Bu arada, New York City'deki spor hayranları Leo XIV'ün Villanova Üniversitesi'ne gitmesi tesadüfünü yakaladılar - New York Knicks için üç başlangıç oyuncusu yetiştiren aynı okul. Knicks'in bu haftaki inanılmaz playoff zaferleri, film yapımcısı Spike Lee'nin papanın seçimini takım için "kutsal bir lütuf" olarak adlandırmasıyla birlikte, ilahi müdahale hakkında çevrimiçi şakalara yol açtı.

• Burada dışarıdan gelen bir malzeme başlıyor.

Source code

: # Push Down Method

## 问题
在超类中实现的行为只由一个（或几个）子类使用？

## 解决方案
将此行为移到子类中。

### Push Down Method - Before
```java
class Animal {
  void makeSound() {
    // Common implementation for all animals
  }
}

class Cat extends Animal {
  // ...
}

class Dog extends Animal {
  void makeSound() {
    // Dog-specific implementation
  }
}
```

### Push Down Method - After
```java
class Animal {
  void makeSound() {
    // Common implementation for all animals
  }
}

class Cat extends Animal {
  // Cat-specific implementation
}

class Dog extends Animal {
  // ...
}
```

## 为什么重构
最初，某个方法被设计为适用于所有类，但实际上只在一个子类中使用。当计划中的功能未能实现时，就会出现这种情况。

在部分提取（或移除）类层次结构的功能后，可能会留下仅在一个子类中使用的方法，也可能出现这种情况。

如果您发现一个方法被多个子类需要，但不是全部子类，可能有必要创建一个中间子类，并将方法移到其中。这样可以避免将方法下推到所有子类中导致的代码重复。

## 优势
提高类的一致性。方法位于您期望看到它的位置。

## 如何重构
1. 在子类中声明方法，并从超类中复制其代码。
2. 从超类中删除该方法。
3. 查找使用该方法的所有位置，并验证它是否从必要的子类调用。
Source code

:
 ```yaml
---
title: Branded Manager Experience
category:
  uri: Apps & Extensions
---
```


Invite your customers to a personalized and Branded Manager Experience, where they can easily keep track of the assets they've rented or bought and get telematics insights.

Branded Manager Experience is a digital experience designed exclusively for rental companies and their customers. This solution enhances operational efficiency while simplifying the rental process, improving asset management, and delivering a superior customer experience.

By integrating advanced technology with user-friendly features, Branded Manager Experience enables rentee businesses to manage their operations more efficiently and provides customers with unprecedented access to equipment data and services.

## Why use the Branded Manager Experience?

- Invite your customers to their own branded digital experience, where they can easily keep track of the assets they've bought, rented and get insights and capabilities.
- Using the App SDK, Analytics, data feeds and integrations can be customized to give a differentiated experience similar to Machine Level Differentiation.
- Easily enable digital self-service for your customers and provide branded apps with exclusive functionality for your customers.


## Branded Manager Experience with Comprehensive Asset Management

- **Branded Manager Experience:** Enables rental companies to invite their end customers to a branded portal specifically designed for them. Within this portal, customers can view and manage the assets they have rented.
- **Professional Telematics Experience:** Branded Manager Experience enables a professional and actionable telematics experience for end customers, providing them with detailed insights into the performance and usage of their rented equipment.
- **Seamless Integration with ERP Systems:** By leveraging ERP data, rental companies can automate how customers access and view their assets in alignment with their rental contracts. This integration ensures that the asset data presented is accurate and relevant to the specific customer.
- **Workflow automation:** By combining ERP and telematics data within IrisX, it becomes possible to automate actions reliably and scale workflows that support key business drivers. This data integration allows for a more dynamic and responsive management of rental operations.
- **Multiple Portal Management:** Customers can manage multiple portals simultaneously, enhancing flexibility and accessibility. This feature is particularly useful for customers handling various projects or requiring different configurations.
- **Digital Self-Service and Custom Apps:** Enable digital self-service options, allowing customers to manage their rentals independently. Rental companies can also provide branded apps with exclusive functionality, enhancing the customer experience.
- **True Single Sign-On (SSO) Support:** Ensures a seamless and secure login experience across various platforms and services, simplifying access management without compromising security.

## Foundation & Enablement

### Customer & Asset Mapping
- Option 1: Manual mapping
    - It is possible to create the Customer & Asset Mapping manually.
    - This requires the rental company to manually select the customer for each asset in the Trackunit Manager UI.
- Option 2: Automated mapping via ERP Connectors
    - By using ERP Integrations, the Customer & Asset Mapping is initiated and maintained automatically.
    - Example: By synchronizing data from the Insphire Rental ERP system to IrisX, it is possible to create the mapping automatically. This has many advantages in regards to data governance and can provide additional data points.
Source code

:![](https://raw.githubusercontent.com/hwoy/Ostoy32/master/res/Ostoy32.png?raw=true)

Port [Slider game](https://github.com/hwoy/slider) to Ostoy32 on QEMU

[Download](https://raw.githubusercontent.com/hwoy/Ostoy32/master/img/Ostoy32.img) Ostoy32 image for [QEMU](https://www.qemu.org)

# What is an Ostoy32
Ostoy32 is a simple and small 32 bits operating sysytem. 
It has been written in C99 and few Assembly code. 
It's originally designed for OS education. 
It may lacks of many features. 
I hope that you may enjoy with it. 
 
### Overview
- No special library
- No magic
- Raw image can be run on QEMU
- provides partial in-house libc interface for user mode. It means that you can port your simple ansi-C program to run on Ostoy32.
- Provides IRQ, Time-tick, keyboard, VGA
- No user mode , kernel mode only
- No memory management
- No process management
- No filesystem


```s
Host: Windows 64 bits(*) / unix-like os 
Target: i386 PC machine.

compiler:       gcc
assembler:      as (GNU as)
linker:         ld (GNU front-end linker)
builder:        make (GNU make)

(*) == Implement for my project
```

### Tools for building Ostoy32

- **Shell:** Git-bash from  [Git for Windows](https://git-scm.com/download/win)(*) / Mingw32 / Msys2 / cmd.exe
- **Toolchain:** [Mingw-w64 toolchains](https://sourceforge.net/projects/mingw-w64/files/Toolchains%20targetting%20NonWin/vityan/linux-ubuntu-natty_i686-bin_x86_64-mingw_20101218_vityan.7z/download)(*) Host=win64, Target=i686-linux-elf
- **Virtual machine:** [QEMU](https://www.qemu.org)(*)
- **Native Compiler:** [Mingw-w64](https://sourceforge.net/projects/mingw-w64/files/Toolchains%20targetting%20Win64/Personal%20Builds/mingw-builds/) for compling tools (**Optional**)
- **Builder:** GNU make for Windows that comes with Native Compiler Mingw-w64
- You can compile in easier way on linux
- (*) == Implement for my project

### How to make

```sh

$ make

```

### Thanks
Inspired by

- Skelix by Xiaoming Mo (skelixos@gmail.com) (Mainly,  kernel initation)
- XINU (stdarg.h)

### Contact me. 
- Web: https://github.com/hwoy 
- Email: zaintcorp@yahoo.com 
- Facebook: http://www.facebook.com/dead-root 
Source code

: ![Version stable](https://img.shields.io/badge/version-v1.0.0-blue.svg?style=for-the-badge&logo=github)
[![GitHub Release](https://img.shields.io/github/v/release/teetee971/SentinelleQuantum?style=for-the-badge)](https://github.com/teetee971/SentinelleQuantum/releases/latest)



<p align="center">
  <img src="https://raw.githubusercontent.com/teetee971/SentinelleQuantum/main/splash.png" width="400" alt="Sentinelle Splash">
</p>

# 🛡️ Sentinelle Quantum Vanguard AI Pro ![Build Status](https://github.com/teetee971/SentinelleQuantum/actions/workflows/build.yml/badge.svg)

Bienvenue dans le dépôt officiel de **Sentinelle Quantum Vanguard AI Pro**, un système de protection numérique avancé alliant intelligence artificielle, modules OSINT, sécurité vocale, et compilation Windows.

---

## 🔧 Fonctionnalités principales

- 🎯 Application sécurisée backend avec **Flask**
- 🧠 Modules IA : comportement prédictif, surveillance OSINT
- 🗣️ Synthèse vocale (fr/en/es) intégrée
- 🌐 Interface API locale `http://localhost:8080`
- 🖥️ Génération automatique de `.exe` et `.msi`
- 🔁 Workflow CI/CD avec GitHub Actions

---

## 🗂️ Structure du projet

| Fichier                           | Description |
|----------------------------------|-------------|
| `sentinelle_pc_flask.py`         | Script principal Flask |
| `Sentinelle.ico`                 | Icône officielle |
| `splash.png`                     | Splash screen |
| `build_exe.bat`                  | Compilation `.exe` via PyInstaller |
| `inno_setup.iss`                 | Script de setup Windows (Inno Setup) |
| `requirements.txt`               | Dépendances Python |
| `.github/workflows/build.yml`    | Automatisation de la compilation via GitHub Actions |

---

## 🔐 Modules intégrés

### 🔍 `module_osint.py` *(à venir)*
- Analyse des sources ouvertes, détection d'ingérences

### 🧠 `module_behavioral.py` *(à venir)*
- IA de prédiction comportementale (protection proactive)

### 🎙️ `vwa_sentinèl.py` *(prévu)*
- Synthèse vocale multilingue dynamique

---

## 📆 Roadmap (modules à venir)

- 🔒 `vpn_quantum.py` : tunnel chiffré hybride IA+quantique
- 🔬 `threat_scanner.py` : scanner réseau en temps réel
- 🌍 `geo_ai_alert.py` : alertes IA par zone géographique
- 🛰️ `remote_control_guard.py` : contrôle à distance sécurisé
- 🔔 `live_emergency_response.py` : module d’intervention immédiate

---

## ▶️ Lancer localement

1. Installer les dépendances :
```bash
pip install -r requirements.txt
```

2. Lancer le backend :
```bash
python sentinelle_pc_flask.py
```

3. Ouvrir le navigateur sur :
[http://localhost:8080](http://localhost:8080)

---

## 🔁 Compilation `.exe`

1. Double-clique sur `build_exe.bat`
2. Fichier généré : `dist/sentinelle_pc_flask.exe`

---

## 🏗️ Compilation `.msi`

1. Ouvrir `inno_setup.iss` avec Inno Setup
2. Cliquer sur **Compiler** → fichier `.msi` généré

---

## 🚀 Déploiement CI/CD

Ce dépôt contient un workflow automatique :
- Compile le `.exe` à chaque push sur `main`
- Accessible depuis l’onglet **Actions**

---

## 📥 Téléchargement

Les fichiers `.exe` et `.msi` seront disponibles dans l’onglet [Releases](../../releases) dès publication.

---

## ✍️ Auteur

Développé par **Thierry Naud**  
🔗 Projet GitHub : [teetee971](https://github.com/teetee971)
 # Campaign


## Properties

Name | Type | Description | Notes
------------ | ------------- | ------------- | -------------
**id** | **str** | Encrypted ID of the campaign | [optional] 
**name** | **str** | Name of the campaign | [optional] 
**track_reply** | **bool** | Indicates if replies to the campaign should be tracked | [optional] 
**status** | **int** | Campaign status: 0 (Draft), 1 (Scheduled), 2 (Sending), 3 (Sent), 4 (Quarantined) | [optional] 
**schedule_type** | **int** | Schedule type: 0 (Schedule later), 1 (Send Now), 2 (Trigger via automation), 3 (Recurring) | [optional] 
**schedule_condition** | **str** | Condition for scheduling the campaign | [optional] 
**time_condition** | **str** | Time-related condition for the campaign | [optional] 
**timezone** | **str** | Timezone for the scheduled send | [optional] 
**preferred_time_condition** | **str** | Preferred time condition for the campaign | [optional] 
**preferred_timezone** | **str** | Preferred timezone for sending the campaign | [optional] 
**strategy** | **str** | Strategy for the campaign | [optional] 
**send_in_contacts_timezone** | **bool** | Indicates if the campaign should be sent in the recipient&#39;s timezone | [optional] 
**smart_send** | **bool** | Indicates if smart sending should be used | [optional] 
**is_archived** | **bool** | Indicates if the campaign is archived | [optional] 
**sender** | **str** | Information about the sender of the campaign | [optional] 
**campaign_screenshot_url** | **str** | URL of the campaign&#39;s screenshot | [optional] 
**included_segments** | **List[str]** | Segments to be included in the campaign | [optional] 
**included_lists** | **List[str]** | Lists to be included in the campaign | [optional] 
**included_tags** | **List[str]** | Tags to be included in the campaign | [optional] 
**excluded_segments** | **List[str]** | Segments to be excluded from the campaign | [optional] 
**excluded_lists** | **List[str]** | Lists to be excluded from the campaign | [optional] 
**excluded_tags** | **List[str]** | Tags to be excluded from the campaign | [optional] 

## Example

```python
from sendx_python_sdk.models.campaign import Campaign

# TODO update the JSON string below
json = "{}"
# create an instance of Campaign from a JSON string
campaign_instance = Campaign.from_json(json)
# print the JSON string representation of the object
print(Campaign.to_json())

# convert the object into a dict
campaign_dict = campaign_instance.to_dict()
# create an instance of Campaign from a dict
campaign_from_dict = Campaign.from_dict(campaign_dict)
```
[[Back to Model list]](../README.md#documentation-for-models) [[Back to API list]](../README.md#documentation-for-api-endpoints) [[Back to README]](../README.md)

Bir Amerikan Papalığı Başlıyor
Chicago'da büyüyen küçük bir çocuktan Peru'da misyonerliğe ve şimdi Roma Piskoposu'na kadar, Leo XIV'ün yolculuğu her adımda beklentileri altüst etti. Küresel zorluklarla, iç reform tartışmalarıyla ve şeffaflık ve kapsayıcılık için artan çağrılarla karşı karşıya kalan karmaşık bir Kilise miras aldı.
Nasıl liderlik edeceği ve Amerikan kimliğinin papalık makamını nasıl şekillendireceği henüz belli değil. Ancak bir şey açık: Papa XIV. Leo'nun seçilmesiyle Katolik Kilisesi yeni ve benzeri görülmemiş bir döneme girdi.